- Opening Delimiter -

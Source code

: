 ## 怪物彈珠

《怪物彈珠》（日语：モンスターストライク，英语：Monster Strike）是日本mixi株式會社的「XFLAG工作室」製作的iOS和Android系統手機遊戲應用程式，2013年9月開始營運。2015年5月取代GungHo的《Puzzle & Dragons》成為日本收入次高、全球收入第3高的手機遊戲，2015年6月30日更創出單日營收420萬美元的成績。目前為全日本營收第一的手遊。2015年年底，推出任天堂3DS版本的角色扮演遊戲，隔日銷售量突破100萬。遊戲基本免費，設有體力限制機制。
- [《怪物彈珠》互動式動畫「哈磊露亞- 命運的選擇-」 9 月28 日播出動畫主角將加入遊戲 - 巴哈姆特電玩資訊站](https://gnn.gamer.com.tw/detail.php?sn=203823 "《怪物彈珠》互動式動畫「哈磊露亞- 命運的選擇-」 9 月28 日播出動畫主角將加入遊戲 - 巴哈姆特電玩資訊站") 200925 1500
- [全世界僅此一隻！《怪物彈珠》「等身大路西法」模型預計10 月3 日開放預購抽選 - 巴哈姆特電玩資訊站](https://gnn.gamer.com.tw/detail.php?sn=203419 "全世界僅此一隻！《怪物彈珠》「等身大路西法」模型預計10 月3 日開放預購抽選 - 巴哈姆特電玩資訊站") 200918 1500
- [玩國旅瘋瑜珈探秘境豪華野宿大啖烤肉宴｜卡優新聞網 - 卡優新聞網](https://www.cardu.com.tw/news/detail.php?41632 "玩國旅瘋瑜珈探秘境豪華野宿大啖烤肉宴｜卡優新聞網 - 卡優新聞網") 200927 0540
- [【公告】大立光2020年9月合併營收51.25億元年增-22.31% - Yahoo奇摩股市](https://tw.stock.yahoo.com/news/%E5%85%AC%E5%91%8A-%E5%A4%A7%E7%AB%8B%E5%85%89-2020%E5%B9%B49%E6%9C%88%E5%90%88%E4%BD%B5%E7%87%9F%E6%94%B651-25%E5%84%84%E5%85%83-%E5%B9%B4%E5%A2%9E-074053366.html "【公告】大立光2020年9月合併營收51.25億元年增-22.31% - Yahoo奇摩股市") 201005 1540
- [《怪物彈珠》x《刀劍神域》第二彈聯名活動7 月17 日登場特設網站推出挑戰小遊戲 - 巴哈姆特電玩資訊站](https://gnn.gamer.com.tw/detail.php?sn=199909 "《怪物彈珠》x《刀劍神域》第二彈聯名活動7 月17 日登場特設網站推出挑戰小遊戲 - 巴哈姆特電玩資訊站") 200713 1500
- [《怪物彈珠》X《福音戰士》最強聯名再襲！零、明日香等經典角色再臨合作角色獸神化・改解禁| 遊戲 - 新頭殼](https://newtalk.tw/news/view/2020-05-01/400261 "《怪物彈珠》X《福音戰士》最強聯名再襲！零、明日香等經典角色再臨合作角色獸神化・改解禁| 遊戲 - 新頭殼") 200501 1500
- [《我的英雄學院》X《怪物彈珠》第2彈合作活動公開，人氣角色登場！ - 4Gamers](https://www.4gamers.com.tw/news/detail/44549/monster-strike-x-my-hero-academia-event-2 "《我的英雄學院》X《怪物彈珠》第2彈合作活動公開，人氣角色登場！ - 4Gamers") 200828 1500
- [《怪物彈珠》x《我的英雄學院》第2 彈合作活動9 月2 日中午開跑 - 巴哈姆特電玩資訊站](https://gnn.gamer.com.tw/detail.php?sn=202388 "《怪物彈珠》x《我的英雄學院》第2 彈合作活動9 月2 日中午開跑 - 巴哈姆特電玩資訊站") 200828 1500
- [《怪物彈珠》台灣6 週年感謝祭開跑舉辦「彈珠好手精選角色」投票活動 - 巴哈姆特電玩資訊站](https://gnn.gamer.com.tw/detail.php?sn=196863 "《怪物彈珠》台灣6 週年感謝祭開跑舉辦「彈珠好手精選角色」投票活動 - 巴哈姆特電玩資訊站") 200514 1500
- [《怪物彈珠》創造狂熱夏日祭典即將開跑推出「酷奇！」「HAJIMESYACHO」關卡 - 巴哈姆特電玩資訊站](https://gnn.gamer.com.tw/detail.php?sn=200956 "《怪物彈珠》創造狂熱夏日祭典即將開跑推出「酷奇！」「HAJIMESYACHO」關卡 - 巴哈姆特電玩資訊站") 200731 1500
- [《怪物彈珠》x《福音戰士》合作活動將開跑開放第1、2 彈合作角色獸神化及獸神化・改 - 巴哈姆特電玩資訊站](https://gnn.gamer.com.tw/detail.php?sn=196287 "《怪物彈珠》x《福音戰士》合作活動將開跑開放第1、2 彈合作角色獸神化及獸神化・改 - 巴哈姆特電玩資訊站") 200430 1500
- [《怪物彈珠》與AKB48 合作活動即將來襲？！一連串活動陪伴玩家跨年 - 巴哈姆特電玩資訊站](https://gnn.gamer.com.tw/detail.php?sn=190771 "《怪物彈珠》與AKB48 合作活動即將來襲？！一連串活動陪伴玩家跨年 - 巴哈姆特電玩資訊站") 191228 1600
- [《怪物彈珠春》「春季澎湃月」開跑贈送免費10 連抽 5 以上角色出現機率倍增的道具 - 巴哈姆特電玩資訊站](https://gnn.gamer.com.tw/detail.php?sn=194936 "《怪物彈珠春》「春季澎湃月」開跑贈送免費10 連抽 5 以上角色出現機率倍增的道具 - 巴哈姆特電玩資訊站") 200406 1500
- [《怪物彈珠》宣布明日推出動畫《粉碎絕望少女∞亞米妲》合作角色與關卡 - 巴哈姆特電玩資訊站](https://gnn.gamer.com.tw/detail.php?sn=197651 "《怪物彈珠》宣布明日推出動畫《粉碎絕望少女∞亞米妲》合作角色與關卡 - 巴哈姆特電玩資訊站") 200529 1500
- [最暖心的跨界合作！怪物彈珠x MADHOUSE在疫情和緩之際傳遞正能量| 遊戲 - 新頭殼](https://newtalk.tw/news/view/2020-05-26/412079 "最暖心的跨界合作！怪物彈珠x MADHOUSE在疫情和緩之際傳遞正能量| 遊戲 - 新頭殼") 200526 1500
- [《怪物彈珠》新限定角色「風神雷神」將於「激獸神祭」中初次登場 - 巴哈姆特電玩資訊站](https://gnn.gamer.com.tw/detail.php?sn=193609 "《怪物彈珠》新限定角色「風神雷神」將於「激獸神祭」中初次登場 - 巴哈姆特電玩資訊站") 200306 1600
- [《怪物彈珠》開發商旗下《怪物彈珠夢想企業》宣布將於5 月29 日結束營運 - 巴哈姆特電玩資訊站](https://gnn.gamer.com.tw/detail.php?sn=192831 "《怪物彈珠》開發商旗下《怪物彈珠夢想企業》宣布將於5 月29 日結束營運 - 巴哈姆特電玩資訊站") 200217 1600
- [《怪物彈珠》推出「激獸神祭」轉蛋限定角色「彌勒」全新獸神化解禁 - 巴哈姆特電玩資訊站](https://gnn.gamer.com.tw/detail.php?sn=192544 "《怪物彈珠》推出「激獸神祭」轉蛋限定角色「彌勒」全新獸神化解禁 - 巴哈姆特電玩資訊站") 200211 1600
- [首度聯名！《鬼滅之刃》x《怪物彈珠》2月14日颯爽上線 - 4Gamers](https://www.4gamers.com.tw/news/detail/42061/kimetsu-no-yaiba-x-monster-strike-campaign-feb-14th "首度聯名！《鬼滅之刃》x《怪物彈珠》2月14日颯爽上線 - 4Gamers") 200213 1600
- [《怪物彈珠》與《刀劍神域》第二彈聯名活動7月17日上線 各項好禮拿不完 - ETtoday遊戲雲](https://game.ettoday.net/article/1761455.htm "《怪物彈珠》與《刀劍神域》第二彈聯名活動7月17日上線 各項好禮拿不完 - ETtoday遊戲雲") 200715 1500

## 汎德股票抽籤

- Closing Delimiter -

Whenever the word "刀劍神域" shows up in a line of the entries, copy that line.

- [《怪物彈珠》x《刀劍神域》第二彈聯名活動7 月17 日登場特設網站推出挑戰小遊戲 - 巴哈姆特電玩資訊站](https://gnn.gamer.com.tw/detail.php?sn=199909 "《怪物彈珠》x《刀劍神域》第二彈聯名活動7 月17 日登場特設網站推出挑戰小遊戲 - 巴哈姆特電玩資訊站") 200713 1500
- [《怪物彈珠》與《刀劍神域》第二彈聯名活動7月17日上線 各項好禮拿不完 - ETtoday遊戲雲](https://game.ettoday.net/article/1761455.htm "《怪物彈珠》與《刀劍神域》第二彈聯名活動7月17日上線 各項好禮拿不完 - ETtoday遊戲雲") 200715 1500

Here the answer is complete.